Mystery of Stem Cells’ Working Captured using Zebrafish

Stem cell transplants are widely used in various therapies and clinical trials for their therapeutic potential against a number of medical conditions. The heamaopoietic stem cells are capable of recreating and sustaining an entire blood system in humans, thus used for bone marrow transplants. These blood stem cells can be transplanted from the donor to the patient but their working and transition remained unclear.

Dr. Leonard Zon and his colleagues at Boston Children’s Hospital’s Stem Cell Research Program used time-lapse imaging and colour dyed stem cells to uncover the working of stem cells in Zebra fish which closely resembles the human stem cell system. Their study was published in the last month scientific journal, Cell. The findings of this research on zebra fish provide a reliable model to understand the human stem cells. Dr Zon said, “The same process occurs during a bone marrow transplant as occurs in the body naturally”. It gives access to specific treatment options for bone marrow cancer, blood and severe immune disorders.

How it works?

The stem cells in the bone marrow create blood but how these stem cells move from their place of origin and mature is unknown. According to the study, the blood stem cells reach the blood cell formation site and binds with the growth factors of blood vessel cells using receptors. While the chemical signal instructs these stem cells to push through to the other side, it reaches the niche. In the niche, the stem cells get attached to other cells like endothelial cells of blood vessel which cuddles with them. This cuddling keeps the stem cells stay attached with the nurse cells aka stromal cells until they divide and begin the whole process all over again. This process repeats in various niches till the desired location is densely populated with stem cells.

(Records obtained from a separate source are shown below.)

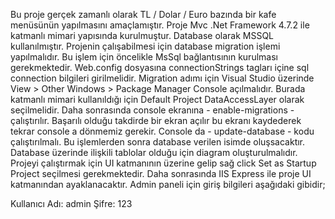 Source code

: Bu proje gerçek zamanlı olarak TL / Dolar / Euro bazında bir kafe menüsünün yapılmasını amaçlamıştır.
Proje Mvc .Net Framework 4.7.2 ile katmanlı mimari yapısında kurulmuştur.
Database olarak MSSQL kullanılmıştır. 
Projenin çalışabilmesi için database migration işlemi yapılmalıdır. 
Bu işlem için öncelikle MsSql bağlantısının kurulması gerekmektedir. Web.config dosyasına connectionStrings tagları içine sql connection bilgileri girilmelidir.
Migration adımı için Visual Studio üzerinde View > Other Windows > Package Manager Console açılmalıdır.
Burada katmanlı mimari kullanıldığı için Default Project DataAccessLayer olarak seçilmelidir.
Daha sonrasında console ekranına - enable-migrations - çalıştırılır. Başarılı olduğu takdirde bir ekran açılır bu ekranı kaydederek tekrar console a dönmemiz gerekir.
Console da - update-database - kodu çalıştırılmalı. Bu işlemlerden sonra database verilen isimde oluşsacaktır. Database üzerinde ilişkili tablolar olduğu için diagram oluşturulmalıdır.
Projeyi çalıştırmak için UI katmanının üzerine gelip sağ click Set as Startup Project seçilmesi gerekmektedir. Daha sonrasında IIS Express ile proje UI katmanından ayaklanacaktır.
Admin paneli için giriş bilgileri aşağıdaki gibidir;


Kullanıcı Adı: admin
Şifre: 123
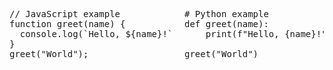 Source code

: <div style="display: flex; gap: 16px;">
  <pre>// JavaScript example
function greet(name) {
  console.log(`Hello, ${name}!`);
}
greet("World");
</code></pre>

  <pre># Python example
def greet(name):
    print(f"Hello, {name}!")

greet("World")
</code></pre>
</div> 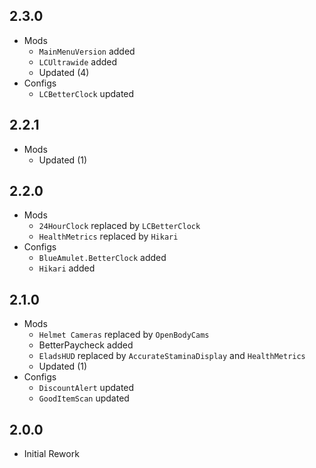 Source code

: ## 2.3.0
- Mods
  - `MainMenuVersion` added
  - `LCUltrawide` added
  - Updated (4)
- Configs
  - `LCBetterClock` updated

## 2.2.1
- Mods
  - Updated (1)

## 2.2.0
- Mods
  - `24HourClock` replaced by `LCBetterClock`
  - `HealthMetrics` replaced by `Hikari`
- Configs
  - `BlueAmulet.BetterClock` added
  - `Hikari` added

## 2.1.0
- Mods
  - `Helmet Cameras` replaced by `OpenBodyCams`
  - BetterPaycheck added
  - `EladsHUD` replaced by `AccurateStaminaDisplay` and `HealthMetrics`
  - Updated (1)
- Configs
  - `DiscountAlert` updated
  - `GoodItemScan` updated

## 2.0.0
- Initial Rework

Working Model of Zebrafish

Here, Zon and his team developed a transparent model of zebrafish to study its embryonic development. They dyed the blood stem cell system into green and using confocal and electron microscope, tracked their movement in the niche to study the missing steps. Further experiments showed that the process observed in zebrafish closely resembles the process of mice. This opens possibilities for the existence of the same blood system in humans too. During the experiment, the scientists discovered a chemical compound called ‘Lycorine’ that enhances the interaction between the stem cells and its niche, thereby promoting the increase of blood stem cells. This will help to improve the success of bone marrow transplant.

Zon in a statement, “Our direct visualization gives us a series of steps to target, and in theory we can look for drugs that affect every step of that process”.